___ Task material

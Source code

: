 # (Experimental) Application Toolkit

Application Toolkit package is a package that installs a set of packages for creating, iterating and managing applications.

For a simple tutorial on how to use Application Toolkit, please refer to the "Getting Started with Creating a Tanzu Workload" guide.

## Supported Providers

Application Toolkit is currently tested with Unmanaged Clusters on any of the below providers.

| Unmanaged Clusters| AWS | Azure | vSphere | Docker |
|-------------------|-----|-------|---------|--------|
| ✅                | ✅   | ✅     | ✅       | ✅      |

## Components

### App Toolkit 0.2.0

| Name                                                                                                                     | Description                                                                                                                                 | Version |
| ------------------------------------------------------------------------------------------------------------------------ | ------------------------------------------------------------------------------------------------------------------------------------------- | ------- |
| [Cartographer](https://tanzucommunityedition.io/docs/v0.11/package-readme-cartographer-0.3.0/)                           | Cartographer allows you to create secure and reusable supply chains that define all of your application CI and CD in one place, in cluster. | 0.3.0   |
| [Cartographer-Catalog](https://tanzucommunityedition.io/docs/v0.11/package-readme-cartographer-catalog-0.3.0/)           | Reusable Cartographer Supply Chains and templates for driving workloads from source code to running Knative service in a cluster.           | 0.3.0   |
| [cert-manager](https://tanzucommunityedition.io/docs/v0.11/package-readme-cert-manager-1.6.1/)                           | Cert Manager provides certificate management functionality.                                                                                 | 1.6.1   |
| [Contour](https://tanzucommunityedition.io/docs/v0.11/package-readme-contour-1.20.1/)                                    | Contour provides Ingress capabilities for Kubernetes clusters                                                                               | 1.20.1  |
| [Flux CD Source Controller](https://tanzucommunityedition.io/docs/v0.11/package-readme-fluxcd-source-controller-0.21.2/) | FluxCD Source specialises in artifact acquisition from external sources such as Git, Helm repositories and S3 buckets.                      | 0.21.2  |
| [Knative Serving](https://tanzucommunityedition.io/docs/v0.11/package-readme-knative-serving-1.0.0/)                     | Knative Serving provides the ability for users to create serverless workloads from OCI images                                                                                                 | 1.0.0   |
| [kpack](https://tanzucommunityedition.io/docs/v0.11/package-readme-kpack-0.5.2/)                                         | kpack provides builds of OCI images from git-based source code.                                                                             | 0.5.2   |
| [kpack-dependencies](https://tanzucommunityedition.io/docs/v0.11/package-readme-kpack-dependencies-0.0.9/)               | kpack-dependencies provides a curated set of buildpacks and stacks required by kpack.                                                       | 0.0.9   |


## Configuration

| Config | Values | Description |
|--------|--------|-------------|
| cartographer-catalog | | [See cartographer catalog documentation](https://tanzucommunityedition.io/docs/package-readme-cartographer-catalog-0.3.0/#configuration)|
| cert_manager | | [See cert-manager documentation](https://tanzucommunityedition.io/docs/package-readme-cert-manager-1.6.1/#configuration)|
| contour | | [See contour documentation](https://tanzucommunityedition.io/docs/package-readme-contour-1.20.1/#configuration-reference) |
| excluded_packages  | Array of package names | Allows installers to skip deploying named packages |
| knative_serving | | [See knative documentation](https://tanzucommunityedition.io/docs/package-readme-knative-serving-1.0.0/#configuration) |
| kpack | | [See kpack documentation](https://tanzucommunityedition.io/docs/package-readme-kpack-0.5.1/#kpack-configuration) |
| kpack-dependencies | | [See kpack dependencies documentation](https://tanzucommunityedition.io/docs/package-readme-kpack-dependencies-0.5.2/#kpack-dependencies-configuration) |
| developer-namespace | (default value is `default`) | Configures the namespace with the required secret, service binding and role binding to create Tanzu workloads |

______

Activity: Identify every line above that includes the word "code", and show those lines.

Response to this exercise:
Source code
| [Cartographer-Catalog](https://tanzucommunityedition.io/docs/v0.11/package-readme-cartographer-catalog-0.3.0/)           | Reusable Cartographer Supply Chains and templates for driving workloads from source code to running Knative service in a cluster.           | 0.3.0   |
| [kpack](https://tanzucommunityedition.io/docs/v0.11/package-readme-kpack-0.5.2/)                                         | kpack provides builds of OCI images from git-based source code.                                                                             | 0.5.2   |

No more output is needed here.